Una segnalazione dai toni molto critici arriva da un cittadino triestino, che punta il dito contro quella che definisce una crescente mancanza di controlli in diverse zone centrali della città, soprattutto in questo periodo di forte presenza turistica.
Nel suo intervento il residente cita episodi e situazioni che, a suo giudizio, contribuirebbero a rendere Trieste sempre meno vivibile per chi la abita tutto l’anno.
Le critiche sui controlli in centro
Il cittadino fa riferimento in particolare a comportamenti osservati tra Ponterosso, Molo Audace e piazza Unità.
Tra le situazioni segnalate ci sarebbero persone che utilizzerebbero alcuni spazi pubblici in modo improprio, turisti a torso nudo, bambini entrati nella fontana di piazza Unità e una presenza, a suo dire troppo frequente, di biciclette e monopattini sui marciapiedi.
A questo si aggiungerebbe anche il tema delle automobili, che secondo il residente sarebbero presenti in maniera eccessiva in varie zone cittadine.
«La città è in balia dei turisti»
Il passaggio più duro della segnalazione riguarda proprio il rapporto tra città e turismo.
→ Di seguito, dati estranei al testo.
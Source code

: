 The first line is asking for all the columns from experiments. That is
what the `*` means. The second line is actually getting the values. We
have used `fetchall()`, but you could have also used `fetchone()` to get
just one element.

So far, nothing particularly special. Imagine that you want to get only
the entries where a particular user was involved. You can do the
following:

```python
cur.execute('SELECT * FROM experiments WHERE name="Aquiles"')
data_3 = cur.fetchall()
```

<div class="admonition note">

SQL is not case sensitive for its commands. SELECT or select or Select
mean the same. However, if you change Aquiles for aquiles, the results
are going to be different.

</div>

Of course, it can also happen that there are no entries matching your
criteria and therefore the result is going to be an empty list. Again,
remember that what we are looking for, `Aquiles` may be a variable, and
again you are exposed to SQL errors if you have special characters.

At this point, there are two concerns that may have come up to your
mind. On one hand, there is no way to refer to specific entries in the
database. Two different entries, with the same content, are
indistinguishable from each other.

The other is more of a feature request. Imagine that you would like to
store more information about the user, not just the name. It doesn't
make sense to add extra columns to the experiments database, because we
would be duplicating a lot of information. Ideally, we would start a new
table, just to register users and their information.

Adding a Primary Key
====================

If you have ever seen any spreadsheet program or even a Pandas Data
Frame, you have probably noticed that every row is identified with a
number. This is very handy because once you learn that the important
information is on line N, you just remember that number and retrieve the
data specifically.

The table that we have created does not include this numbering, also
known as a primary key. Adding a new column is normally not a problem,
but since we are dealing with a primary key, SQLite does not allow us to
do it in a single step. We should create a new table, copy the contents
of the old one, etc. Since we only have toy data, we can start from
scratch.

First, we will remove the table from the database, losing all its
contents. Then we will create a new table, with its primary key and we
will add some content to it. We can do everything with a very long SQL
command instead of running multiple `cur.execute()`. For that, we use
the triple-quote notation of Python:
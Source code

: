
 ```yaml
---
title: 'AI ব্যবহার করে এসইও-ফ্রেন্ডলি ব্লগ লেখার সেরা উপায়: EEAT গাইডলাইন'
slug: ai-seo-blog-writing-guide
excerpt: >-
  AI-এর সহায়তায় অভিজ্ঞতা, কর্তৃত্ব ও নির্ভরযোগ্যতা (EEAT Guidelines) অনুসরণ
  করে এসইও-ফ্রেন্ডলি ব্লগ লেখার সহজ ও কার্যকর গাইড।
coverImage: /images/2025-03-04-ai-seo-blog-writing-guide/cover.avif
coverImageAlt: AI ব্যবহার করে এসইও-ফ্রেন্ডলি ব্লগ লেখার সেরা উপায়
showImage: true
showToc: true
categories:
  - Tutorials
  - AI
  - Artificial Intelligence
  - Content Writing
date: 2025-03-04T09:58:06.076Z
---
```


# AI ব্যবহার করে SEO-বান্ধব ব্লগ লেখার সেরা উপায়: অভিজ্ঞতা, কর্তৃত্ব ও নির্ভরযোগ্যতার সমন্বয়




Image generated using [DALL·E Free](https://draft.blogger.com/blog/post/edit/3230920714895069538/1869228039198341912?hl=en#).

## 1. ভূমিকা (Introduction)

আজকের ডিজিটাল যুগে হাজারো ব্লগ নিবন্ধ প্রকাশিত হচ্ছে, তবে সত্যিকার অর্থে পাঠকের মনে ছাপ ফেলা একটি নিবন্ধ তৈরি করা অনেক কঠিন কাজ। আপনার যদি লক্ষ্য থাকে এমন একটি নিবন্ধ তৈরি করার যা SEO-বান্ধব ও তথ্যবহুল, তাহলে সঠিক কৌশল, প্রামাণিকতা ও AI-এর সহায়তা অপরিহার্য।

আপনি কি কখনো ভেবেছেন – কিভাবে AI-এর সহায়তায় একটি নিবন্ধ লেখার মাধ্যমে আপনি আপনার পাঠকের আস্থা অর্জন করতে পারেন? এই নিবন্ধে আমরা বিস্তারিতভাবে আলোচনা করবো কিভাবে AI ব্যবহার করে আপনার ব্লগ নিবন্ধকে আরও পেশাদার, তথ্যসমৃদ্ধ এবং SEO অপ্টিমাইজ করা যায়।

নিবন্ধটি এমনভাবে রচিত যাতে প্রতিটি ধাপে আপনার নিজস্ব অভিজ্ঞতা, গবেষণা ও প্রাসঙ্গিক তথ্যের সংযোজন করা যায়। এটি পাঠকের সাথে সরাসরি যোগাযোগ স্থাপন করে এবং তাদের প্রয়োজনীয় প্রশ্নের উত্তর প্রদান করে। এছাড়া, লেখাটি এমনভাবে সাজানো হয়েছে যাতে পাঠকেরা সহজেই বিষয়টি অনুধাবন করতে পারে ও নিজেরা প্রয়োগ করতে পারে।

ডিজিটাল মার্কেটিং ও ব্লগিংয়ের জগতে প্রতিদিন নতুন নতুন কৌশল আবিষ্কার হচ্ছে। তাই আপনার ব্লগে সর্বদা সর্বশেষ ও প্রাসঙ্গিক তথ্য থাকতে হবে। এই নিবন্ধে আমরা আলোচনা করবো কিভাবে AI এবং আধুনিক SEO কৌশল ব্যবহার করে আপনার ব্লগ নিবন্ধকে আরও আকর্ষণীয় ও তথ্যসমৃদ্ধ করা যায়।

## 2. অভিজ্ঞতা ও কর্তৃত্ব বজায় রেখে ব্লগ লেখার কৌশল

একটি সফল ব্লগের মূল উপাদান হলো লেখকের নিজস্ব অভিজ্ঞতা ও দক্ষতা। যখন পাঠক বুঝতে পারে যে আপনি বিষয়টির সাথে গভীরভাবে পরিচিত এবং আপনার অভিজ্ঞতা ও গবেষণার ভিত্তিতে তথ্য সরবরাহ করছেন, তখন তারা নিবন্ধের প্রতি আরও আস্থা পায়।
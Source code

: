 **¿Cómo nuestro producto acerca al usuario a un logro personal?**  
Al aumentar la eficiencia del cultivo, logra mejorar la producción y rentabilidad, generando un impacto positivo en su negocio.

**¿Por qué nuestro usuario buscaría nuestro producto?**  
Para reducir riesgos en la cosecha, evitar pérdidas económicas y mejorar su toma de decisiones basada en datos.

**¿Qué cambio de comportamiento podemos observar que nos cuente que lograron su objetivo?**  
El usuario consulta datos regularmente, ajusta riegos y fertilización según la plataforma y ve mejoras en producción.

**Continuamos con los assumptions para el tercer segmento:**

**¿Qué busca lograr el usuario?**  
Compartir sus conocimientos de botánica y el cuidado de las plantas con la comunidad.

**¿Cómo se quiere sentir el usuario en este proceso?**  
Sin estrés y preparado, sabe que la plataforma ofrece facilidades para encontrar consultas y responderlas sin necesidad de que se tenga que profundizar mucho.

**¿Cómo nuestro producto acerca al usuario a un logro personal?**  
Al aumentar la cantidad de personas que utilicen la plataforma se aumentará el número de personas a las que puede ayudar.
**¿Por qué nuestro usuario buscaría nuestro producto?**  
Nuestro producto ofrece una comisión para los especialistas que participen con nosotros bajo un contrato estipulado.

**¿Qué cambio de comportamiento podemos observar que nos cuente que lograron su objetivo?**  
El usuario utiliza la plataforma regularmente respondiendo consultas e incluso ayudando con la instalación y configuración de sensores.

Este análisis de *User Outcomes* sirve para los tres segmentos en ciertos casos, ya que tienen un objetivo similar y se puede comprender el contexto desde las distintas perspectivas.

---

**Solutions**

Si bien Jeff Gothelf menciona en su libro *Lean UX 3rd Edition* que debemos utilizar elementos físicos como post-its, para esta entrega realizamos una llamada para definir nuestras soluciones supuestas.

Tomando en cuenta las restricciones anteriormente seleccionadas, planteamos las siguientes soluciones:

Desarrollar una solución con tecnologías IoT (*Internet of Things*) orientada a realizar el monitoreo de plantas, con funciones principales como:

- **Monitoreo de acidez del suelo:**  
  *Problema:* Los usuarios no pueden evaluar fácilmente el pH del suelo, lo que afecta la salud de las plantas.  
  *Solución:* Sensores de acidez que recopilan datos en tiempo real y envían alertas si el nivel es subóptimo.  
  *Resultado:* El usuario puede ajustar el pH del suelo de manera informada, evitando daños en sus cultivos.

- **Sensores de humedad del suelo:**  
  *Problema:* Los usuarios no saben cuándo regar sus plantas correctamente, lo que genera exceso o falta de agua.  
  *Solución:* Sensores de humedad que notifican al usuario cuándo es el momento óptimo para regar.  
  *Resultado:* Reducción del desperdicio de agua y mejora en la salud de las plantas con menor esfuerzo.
Secondo il triestino, in questo periodo si avrebbe la sensazione che ai visitatori venga consentito troppo, con controlli insufficienti e una città che rischierebbe di perdere progressivamente il proprio equilibrio.
«La città è in balia dei turisti, possono fare tutto», scrive, esprimendo un giudizio molto netto sulla situazione.
Si tratta naturalmente della percezione personale del cittadino, che chiede una maggiore presenza di controlli e una gestione più attenta degli spazi pubblici.
Il nodo della pulizia urbana
Altro tema sollevato riguarda la pulizia della città e in particolare delle Rive.
Il residente parla di una situazione che considera particolarmente critica e sostiene che lo stato di alcune zone sarebbe diventato difficile da accettare.
La richiesta implicita è quella di una maggiore attenzione al decoro urbano, soprattutto nei luoghi più frequentati sia dai residenti sia dai turisti.
Le critiche alla politica comunale
Nel messaggio non manca anche un riferimento alla politica cittadina.
Il triestino parla di proclami che considera poco concreti e lascia intendere che, a suo giudizio, alcune iniziative potrebbero avere anche una finalità elettorale.
La critica, tuttavia, resta sul piano politico e della percezione personale, con una richiesta precisa: più interventi concreti e meno annunci.
Anche l’ordine pubblico tra le preoccupazioni
Il residente cita infine anche il tema dell’ordine pubblico, facendo riferimento a locali dove, secondo quanto sostiene, si verificherebbero frequentemente episodi di tensione tra gli avventori.
Anche in questo caso non vengono indicati episodi specifici né dettagli utili a verificare le singole circostanze, ma il tema viene inserito in un quadro più ampio di preoccupazione per la vivibilità cittadina.
«Per i triestini sta diventando un luna park»
La conclusione del messaggio è amara.
Il cittadino sostiene che Trieste rischi di trasformarsi sempre più in un luogo pensato soprattutto per il turismo, con il pericolo di mettere in secondo piano le esigenze di chi vive quotidianamente la città.
«Per i triestini la nostra città sta diventando un luna park», scrive, chiudendo con un «povera Trieste» che sintetizza il senso complessivo del suo sfogo.